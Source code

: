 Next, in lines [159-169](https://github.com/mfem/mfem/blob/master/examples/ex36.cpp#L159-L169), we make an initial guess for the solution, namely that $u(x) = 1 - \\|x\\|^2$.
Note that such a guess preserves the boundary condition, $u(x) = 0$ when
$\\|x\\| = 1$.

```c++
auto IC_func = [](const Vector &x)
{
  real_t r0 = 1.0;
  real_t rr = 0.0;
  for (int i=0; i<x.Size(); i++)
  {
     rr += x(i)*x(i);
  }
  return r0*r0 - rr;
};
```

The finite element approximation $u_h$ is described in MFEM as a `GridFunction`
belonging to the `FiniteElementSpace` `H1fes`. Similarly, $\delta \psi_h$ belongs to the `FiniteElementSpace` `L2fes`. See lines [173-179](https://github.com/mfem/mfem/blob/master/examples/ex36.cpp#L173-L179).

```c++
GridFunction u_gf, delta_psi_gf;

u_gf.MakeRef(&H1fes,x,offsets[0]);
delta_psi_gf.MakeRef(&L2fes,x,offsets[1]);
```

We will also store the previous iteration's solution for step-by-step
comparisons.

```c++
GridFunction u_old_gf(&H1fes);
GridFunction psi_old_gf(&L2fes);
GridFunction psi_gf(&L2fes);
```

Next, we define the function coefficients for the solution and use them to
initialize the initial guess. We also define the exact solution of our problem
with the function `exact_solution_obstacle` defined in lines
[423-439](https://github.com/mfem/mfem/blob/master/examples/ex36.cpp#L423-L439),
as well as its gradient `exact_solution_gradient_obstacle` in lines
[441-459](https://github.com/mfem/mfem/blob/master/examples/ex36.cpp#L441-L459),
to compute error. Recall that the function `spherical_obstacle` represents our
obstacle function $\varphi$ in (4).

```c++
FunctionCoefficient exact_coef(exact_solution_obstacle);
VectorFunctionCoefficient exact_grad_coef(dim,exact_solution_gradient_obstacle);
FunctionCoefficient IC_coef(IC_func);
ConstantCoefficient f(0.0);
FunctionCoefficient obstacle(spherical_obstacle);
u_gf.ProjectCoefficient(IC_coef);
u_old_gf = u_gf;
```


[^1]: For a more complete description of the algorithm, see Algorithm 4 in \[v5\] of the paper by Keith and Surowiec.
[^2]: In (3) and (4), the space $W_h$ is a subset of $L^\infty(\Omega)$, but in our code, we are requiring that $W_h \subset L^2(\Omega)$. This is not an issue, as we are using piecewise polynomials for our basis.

● ● ● ● ●

REQUIRED ACTION.
Every entry above must be copied exactly.

EXERCISE ANSWER.
Source code

: Next, in lines [159-169](https://github.com/mfem/mfem/blob/master/examples/ex36.cpp#L159-L169), we make an initial guess for the solution, namely that $u(x) = 1 - \\|x\\|^2$.
Note that such a guess preserves the boundary condition, $u(x) = 0$ when
$\\|x\\| = 1$.

```c++
auto IC_func = [](const Vector &x)
{
  real_t r0 = 1.0;
  real_t rr = 0.0;
  for (int i=0; i<x.Size(); i++)
  {
     rr += x(i)*x(i);
  }
  return r0*r0 - rr;
};
```

The finite element approximation $u_h$ is described in MFEM as a `GridFunction`
belonging to the `FiniteElementSpace` `H1fes`. Similarly, $\delta \psi_h$ belongs to the `FiniteElementSpace` `L2fes`. See lines [173-179](https://github.com/mfem/mfem/blob/master/examples/ex36.cpp#L173-L179).

```c++
GridFunction u_gf, delta_psi_gf;

u_gf.MakeRef(&H1fes,x,offsets[0]);
delta_psi_gf.MakeRef(&L2fes,x,offsets[1]);
```

We will also store the previous iteration's solution for step-by-step
comparisons.

```c++
GridFunction u_old_gf(&H1fes);
GridFunction psi_old_gf(&L2fes);
GridFunction psi_gf(&L2fes);
```

Next, we define the function coefficients for the solution and use them to
initialize the initial guess. We also define the exact solution of our problem
with the function `exact_solution_obstacle` defined in lines
[423-439](https://github.com/mfem/mfem/blob/master/examples/ex36.cpp#L423-L439),
as well as its gradient `exact_solution_gradient_obstacle` in lines
[441-459](https://github.com/mfem/mfem/blob/master/examples/ex36.cpp#L441-L459),
to compute error. Recall that the function `spherical_obstacle` represents our
obstacle function $\varphi$ in (4).

```c++
FunctionCoefficient exact_coef(exact_solution_obstacle);
VectorFunctionCoefficient exact_grad_coef(dim,exact_solution_gradient_obstacle);
FunctionCoefficient IC_coef(IC_func);
ConstantCoefficient f(0.0);
FunctionCoefficient obstacle(spherical_obstacle);
u_gf.ProjectCoefficient(IC_coef);
u_old_gf = u_gf;
```


[^1]: For a more complete description of the algorithm, see Algorithm 4 in \[v5\] of the paper by Keith and Surowiec.
[^2]: In (3) and (4), the space $W_h$ is a subset of $L^\infty(\Omega)$, but in our code, we are requiring that $W_h \subset L^2(\Omega)$. This is not an issue, as we are using piecewise polynomials for our basis.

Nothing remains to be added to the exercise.